Against internal opposition from many male supervisors, D.C. Police Chief Jerry V. Wilson decided to try out 100 women on patrol, and he chose Mrs. Abrecht as his coordinator on the project.
It would be “the crucial test of real equality,” Mrs. Abrecht wrote in her book, published in 1976 soon after the she left the force to pursue a legal career. “Patrol work was the background of the entire police service. It meant walking the beat.”
It also meant getting women into police uniforms. Without uniforms, she noted, women “could not be recognized as police officers.”
Wilson, now 90 and long retired, recalled those early 1970s experiments with women as patrol officers and Mrs. Abrecht’s troubleshooting role as his coordinator.
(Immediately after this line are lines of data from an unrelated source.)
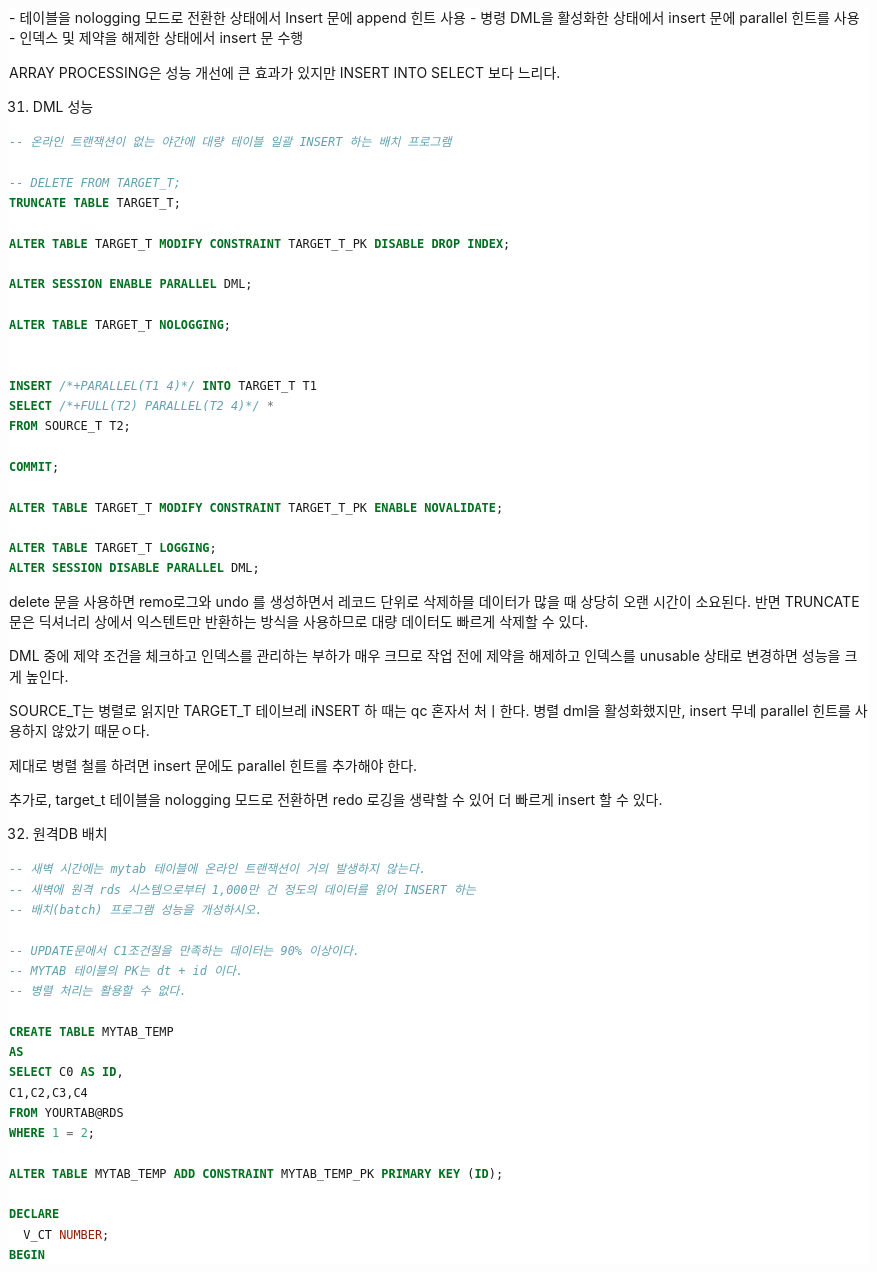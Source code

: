 \- 테이블을 nologging 모드로 전환한 상태에서 Insert 문에 append 힌트 사용
\- 병령 DML을 활성화한 상태에서 insert 문에 parallel 힌트를 사용
\- 인덱스 및 제약을 해제한 상태에서 insert 문 수행

ARRAY PROCESSING은 성능 개선에 큰 효과가 있지만 INSERT INTO SELECT 보다 느리다.

31. DML 성능

```sql
-- 온라인 트랜잭션이 없는 야간에 대량 테이블 일괄 INSERT 하는 배치 프로그램

-- DELETE FROM TARGET_T;
TRUNCATE TABLE TARGET_T;

ALTER TABLE TARGET_T MODIFY CONSTRAINT TARGET_T_PK DISABLE DROP INDEX;

ALTER SESSION ENABLE PARALLEL DML;

ALTER TABLE TARGET_T NOLOGGING;


INSERT /*+PARALLEL(T1 4)*/ INTO TARGET_T T1
SELECT /*+FULL(T2) PARALLEL(T2 4)*/ *
FROM SOURCE_T T2;

COMMIT;

ALTER TABLE TARGET_T MODIFY CONSTRAINT TARGET_T_PK ENABLE NOVALIDATE;

ALTER TABLE TARGET_T LOGGING;
ALTER SESSION DISABLE PARALLEL DML;

```

delete 문을 사용하면 remo로그와 undo 를 생성하면서 레코드 단위로 삭제하믈 데이터가 많을 때 상당히 오랜 시간이 소요된다. 반면 TRUNCATE 문은 딕셔너리 상에서 익스텐트만 반환하는 방식을 사용하므로 대량 데이터도 빠르게 삭제할 수 있다.

DML 중에 제약 조건을 체크하고 인덱스를 관리하는 부하가 매우 크므로 작업 전에 제약을 해제하고 인덱스를 unusable 상태로 변경하면 성능을 크게 높인다.

SOURCE_T는 병렬로 읽지만 TARGET_T 테이브레 iNSERT 하 때는 qc 혼자서 처ㅣ한다.
병렬 dml을 활성화했지만, insert 무네 parallel 힌트를 사용하지 않았기 때문ㅇ다.

제대로 병렬 철를 하려면 insert 문에도 parallel 힌트를 추가해야 한다.

추가로, target_t 테이블을 nologging 모드로 전환하면 redo 로깅을 생략할 수 있어 더 빠르게 insert 할 수 있다.

32. 원격DB 배치

```sql
-- 새벽 시간에는 mytab 테이블에 온라인 트랜잭션이 거의 발생하지 않는다.
-- 새벽에 원격 rds 시스템으로부터 1,000만 건 정도의 데이터를 읽어 INSERT 하는
-- 배치(batch) 프로그램 성능을 개성하시오.

-- UPDATE문에서 C1조건절을 만족하는 데이터는 90% 이상이다.
-- MYTAB 테이블의 PK는 dt + id 이다.
-- 병렬 처리는 활용할 수 없다.

CREATE TABLE MYTAB_TEMP
AS
SELECT C0 AS ID,
C1,C2,C3,C4
FROM YOURTAB@RDS
WHERE 1 = 2;

ALTER TABLE MYTAB_TEMP ADD CONSTRAINT MYTAB_TEMP_PK PRIMARY KEY (ID);

DECLARE
  V_CT NUMBER;
BEGIN
```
“She gave me good advice,” Wilson said in a telephone conversation this week. There was a time, he said, when she intervened to allow women to wear pants instead of skirts as part of their cold-weather uniform. She also learned of attempts by precinct commanders to sabotage the patrol project and brought it to the chief’s attention.
In 1972, Mrs. Abrecht, then a sergeant in the patrol division, was the subject of a “60 Minutes” profile on CBS.
As a street cop, she said, “no one has attacked me personally,” and “you don’t always have to fight.” Some of the opposition to full equality for policewomen, she said, came from female officers who realized that equality, in some cases, meant giving up “protection and special treatment.”
Mary Ellen Benson was born in South Hadley, Mass., on Dec. 18, 1945. Her father worked for the Farm Credit Administration, and her mother was a laboratory assistant at the all-women’s Mount Holyoke College in South Hadley.
She graduated in 1967 from Mount Holyoke College and then spent a year of graduate study at Union Theological Seminary in New York.
While working as a D.C. police officer, she lectured around the country on equal treatment and opportunities for female police officers. She graduated from Georgetown University’s law school in 1974 and left the police force the next year.
She spent the next 15 years as a prosecutor in the U.S. attorney’s office for the District of Columbia, until her appointment as a Superior Court judge in 1990. She presided over family, civil and criminal trials, taking senior status for 12 years in 2003 to work part time.
As a senior judge, she took special delight in officiating over same-sex weddings, which were legalized in the District in 2009. She was a colored-pencil artist and a docent at the Supreme Court, where she gave lectures and conducted tours.
In addition to her husband, of Washington, survivors include two daughters, Karen Tompros of Boston and Rachel Abrecht-Litchfield of Washington; two sisters; a brother and five grandchildren.
Twenty years after she made her first arrest as a police officer, Mrs. Abrecht was officiating at a Superior Court proceeding when the same man came before her once again as an arrestee. She remembered his name because it was an unusual spelling.
“Do you remember being arrested by a policewoman in 1969?” a Capitol Hill history project quoted her as having said. “It was me.”
“His eyes lit up, and he said ‘yes.”
“But the saddest thing about his reaction is he was so pleased to be somebody who was recognized. . . . It was, ‘I’m somebody. This judge knows who I am.’ It was just very sad.”